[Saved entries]
□ □ □

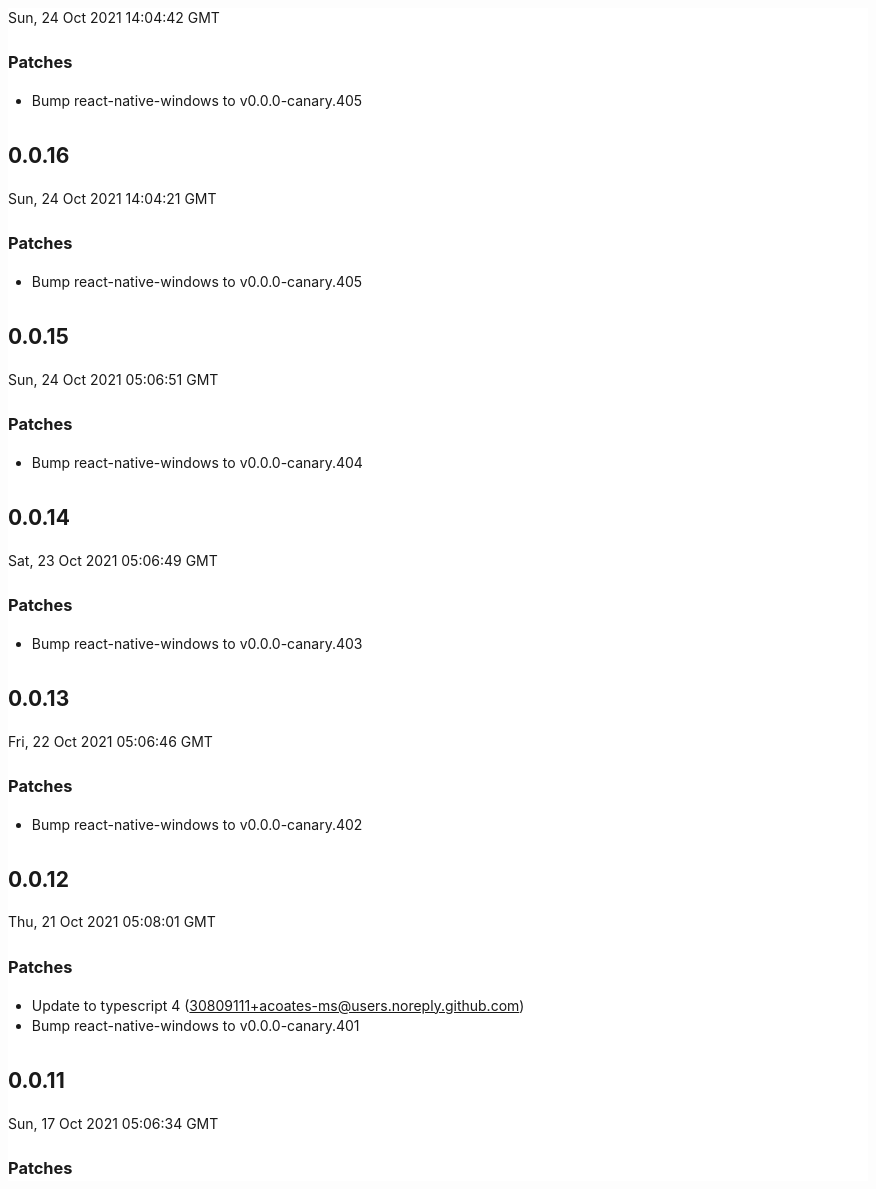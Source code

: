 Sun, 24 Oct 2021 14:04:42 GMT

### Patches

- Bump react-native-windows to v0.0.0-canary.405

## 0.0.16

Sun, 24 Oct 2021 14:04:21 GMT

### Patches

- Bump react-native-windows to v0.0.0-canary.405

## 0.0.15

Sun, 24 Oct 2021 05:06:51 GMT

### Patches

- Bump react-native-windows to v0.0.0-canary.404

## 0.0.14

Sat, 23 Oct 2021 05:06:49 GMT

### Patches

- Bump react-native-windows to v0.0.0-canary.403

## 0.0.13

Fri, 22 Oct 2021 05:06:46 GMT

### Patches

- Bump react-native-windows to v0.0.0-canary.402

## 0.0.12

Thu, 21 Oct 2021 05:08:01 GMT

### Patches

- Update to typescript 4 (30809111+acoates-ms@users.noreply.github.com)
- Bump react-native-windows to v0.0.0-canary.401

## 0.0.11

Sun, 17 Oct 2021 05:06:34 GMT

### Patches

□ □ □

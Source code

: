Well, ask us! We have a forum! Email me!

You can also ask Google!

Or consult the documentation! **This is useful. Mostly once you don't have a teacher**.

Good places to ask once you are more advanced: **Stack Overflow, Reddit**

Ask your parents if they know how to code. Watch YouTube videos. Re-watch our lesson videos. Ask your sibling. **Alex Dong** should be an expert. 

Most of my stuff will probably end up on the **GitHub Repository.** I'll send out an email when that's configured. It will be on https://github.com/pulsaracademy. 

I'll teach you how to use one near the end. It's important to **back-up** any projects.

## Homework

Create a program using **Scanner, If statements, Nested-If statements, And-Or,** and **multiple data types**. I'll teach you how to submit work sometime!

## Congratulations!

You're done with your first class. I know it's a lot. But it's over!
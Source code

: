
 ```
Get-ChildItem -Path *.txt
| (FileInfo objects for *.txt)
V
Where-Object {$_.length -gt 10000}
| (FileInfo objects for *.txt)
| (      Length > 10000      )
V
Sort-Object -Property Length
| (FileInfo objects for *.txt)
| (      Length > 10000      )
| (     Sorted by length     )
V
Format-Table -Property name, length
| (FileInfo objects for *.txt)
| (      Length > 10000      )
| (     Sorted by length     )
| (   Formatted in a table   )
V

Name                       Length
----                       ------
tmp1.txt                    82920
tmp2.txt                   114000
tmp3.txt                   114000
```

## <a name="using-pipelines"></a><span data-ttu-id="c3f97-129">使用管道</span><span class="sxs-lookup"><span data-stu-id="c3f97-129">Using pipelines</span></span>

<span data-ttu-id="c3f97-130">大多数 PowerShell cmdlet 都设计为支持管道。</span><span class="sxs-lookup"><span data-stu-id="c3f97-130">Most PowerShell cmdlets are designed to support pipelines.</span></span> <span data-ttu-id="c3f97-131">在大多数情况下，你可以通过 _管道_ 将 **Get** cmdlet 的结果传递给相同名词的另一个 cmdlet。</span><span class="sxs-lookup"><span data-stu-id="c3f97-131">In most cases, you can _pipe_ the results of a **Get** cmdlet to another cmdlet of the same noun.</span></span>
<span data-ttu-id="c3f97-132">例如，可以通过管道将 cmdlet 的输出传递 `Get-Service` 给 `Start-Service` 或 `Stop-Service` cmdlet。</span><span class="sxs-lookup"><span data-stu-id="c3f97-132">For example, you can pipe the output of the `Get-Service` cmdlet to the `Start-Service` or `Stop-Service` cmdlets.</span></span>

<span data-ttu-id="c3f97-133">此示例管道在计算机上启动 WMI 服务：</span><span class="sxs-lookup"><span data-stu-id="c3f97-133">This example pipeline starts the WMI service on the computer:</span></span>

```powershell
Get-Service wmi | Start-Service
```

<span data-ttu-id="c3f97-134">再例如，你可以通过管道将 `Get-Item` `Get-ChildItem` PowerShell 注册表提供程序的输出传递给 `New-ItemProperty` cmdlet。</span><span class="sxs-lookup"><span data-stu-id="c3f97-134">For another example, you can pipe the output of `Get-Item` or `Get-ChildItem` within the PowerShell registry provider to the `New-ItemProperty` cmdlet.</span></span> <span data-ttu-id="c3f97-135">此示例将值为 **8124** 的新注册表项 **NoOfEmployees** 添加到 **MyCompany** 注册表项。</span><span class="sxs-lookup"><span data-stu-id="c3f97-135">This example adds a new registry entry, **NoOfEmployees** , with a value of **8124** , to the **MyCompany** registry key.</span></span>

□ □ □

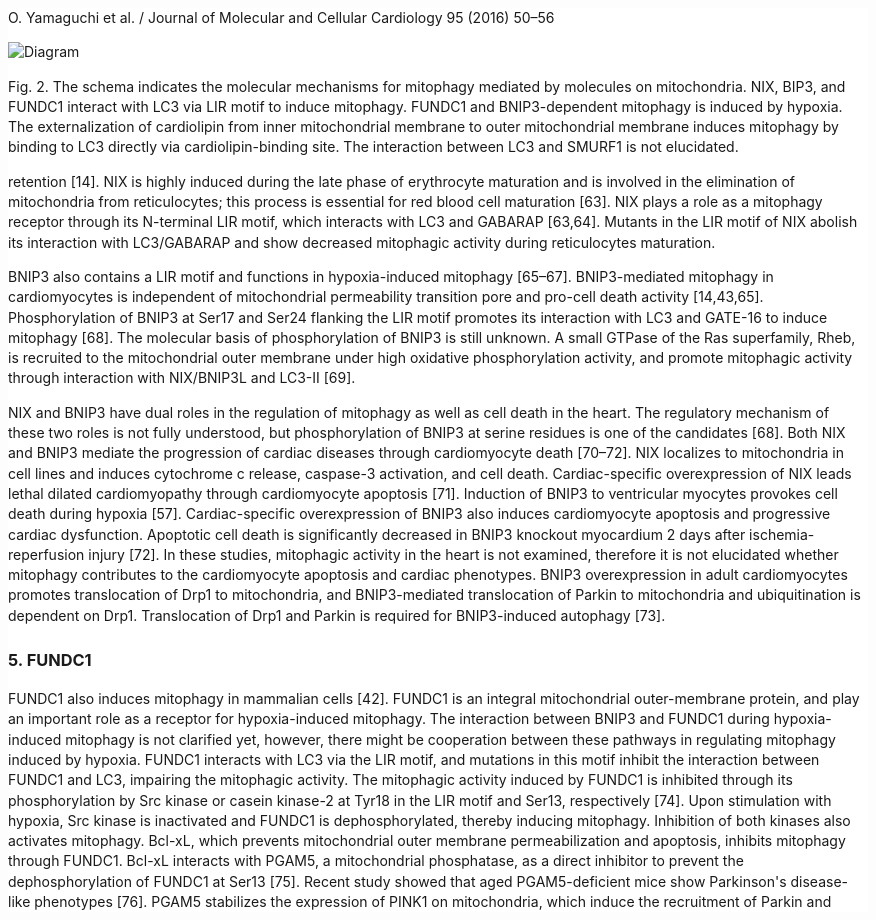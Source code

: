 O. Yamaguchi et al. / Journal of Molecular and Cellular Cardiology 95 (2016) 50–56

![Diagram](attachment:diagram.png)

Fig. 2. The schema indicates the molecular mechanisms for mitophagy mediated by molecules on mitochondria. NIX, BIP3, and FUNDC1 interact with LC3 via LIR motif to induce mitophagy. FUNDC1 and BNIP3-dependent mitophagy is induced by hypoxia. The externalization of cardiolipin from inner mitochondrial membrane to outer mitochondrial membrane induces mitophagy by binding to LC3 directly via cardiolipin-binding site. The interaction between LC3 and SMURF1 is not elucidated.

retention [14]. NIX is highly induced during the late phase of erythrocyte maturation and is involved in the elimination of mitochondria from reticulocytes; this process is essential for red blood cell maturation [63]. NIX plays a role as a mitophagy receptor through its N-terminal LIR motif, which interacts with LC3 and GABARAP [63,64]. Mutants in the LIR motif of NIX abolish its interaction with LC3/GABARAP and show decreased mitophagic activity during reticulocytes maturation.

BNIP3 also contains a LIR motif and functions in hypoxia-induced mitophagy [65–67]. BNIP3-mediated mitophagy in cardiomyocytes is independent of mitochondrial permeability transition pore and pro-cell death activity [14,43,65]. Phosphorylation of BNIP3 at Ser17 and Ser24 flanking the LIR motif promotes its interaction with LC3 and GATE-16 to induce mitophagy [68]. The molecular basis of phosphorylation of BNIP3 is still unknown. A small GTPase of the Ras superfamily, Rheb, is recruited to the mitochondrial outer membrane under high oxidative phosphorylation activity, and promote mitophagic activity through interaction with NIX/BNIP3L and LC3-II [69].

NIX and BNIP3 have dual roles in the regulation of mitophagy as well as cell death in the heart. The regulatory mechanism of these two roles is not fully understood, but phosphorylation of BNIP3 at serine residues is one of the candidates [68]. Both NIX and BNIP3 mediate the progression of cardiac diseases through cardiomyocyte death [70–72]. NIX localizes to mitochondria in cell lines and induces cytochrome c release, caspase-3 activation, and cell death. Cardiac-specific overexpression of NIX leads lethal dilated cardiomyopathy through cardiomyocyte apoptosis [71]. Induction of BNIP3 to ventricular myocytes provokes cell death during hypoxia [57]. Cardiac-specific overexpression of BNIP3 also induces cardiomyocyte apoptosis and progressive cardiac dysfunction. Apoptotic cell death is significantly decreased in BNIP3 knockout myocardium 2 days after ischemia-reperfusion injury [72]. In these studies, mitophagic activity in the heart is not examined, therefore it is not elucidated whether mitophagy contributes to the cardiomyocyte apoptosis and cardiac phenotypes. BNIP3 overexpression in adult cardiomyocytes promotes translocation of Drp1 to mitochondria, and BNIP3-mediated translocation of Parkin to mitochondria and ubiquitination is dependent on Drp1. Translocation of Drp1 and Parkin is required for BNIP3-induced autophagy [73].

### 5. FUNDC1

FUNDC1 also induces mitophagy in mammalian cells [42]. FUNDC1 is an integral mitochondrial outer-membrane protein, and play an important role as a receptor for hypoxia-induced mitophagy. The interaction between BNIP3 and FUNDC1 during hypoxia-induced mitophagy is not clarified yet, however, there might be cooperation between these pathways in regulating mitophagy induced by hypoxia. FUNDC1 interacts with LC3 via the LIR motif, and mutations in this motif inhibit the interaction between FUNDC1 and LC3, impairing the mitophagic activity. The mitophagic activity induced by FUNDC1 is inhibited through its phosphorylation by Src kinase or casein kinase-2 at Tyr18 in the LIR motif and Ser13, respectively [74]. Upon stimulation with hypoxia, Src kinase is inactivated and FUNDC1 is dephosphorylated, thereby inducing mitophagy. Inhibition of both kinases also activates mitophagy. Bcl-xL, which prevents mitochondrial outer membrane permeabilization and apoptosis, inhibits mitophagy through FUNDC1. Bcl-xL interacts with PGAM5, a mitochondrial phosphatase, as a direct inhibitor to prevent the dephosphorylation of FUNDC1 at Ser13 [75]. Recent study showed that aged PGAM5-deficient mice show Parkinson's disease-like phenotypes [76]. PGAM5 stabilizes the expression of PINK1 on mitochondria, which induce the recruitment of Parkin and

□ □ □

* Work to complete *
Copy out each line of the records that holds the string "once".

* Answer section *
Or consult the documentation! **This is useful. Mostly once you don't have a teacher**.
Good places to ask once you are more advanced: **Stack Overflow, Reddit**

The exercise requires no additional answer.